What the task asks: In the copy, include no pictures, but reproduce every record exactly.

Source texts of formatted documents:

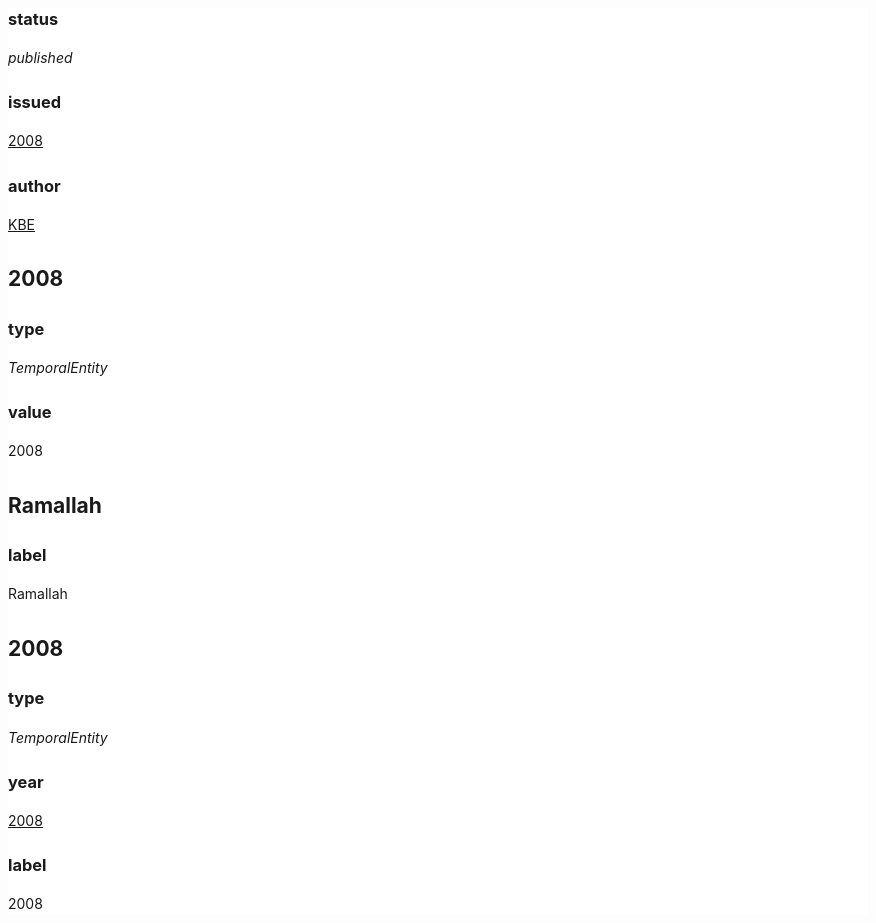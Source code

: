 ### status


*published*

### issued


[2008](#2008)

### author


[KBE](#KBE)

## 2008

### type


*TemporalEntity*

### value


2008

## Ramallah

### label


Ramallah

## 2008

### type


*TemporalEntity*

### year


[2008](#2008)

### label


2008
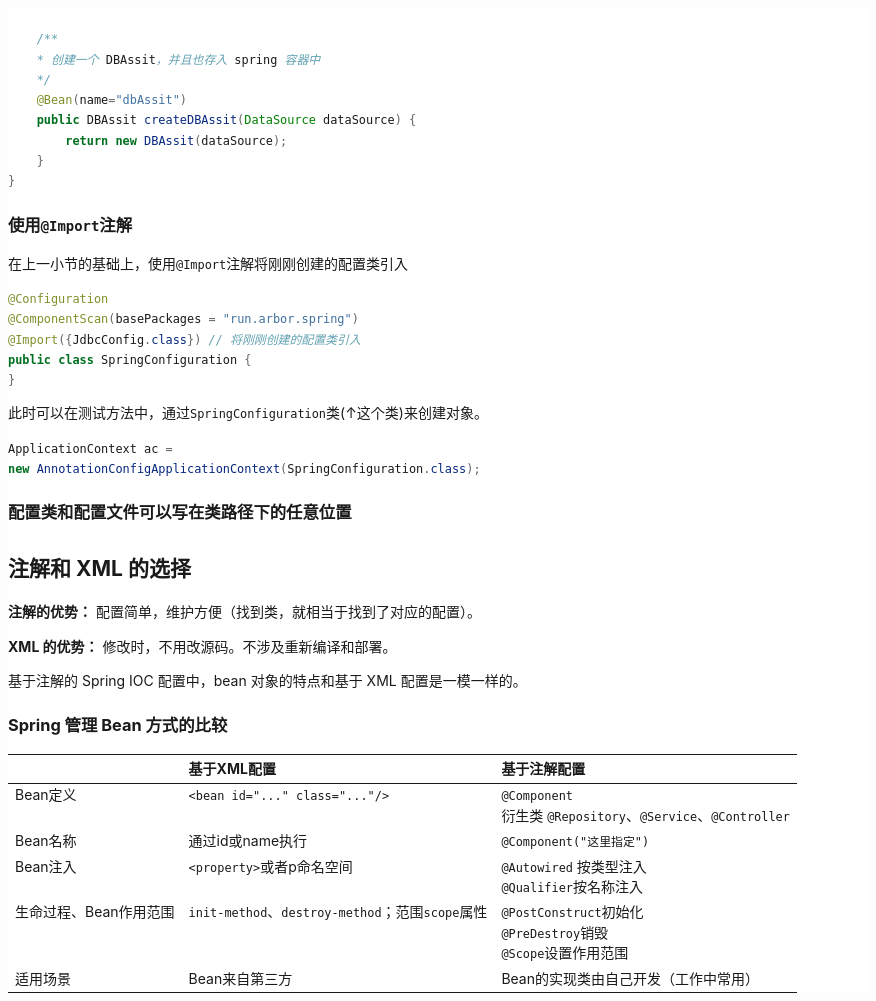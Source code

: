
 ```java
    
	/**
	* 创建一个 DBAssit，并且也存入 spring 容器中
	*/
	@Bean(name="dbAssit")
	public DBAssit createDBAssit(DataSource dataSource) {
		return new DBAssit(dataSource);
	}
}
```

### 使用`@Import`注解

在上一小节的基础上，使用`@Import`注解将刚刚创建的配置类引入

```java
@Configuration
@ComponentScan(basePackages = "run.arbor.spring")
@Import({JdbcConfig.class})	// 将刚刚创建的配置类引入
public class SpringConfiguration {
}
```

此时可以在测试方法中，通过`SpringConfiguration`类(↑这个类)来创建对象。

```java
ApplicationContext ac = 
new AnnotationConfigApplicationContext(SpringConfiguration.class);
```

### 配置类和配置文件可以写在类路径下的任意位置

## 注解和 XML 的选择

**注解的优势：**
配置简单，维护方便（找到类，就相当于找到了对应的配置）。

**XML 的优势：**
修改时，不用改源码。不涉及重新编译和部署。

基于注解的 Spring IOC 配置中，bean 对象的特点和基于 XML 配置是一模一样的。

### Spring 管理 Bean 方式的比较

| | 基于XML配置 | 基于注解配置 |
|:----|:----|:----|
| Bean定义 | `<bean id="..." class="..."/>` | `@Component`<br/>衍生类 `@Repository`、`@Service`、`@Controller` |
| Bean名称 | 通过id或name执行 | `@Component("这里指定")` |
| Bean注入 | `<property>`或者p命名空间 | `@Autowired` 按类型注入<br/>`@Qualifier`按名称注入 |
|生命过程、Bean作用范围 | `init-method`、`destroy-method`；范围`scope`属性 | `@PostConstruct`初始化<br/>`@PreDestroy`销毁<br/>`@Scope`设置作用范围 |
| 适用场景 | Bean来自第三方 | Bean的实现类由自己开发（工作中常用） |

Output for this exercise:
Source code

: ### status


*published*

### issued


[2008](#2008)

### author


[KBE](#KBE)

## 2008

### type


*TemporalEntity*

### value


2008

## Ramallah

### label


Ramallah

## 2008

### type


*TemporalEntity*

### year


[2008](#2008)

### label


2008
Source code

:
 ```java
    
	/**
	* 创建一个 DBAssit，并且也存入 spring 容器中
	*/
	@Bean(name="dbAssit")
	public DBAssit createDBAssit(DataSource dataSource) {
		return new DBAssit(dataSource);
	}
}
```

### 使用`@Import`注解

在上一小节的基础上，使用`@Import`注解将刚刚创建的配置类引入

```java
@Configuration
@ComponentScan(basePackages = "run.arbor.spring")
@Import({JdbcConfig.class})	// 将刚刚创建的配置类引入
public class SpringConfiguration {
}
```

此时可以在测试方法中，通过`SpringConfiguration`类(↑这个类)来创建对象。

```java
ApplicationContext ac = 
new AnnotationConfigApplicationContext(SpringConfiguration.class);
```

### 配置类和配置文件可以写在类路径下的任意位置

## 注解和 XML 的选择

**注解的优势：**
配置简单，维护方便（找到类，就相当于找到了对应的配置）。

**XML 的优势：**
修改时，不用改源码。不涉及重新编译和部署。

基于注解的 Spring IOC 配置中，bean 对象的特点和基于 XML 配置是一模一样的。

### Spring 管理 Bean 方式的比较

| | 基于XML配置 | 基于注解配置 |
|:----|:----|:----|
| Bean定义 | `<bean id="..." class="..."/>` | `@Component`<br/>衍生类 `@Repository`、`@Service`、`@Controller` |
| Bean名称 | 通过id或name执行 | `@Component("这里指定")` |
| Bean注入 | `<property>`或者p命名空间 | `@Autowired` 按类型注入<br/>`@Qualifier`按名称注入 |
|生命过程、Bean作用范围 | `init-method`、`destroy-method`；范围`scope`属性 | `@PostConstruct`初始化<br/>`@PreDestroy`销毁<br/>`@Scope`设置作用范围 |
| 适用场景 | Bean来自第三方 | Bean的实现类由自己开发（工作中常用） |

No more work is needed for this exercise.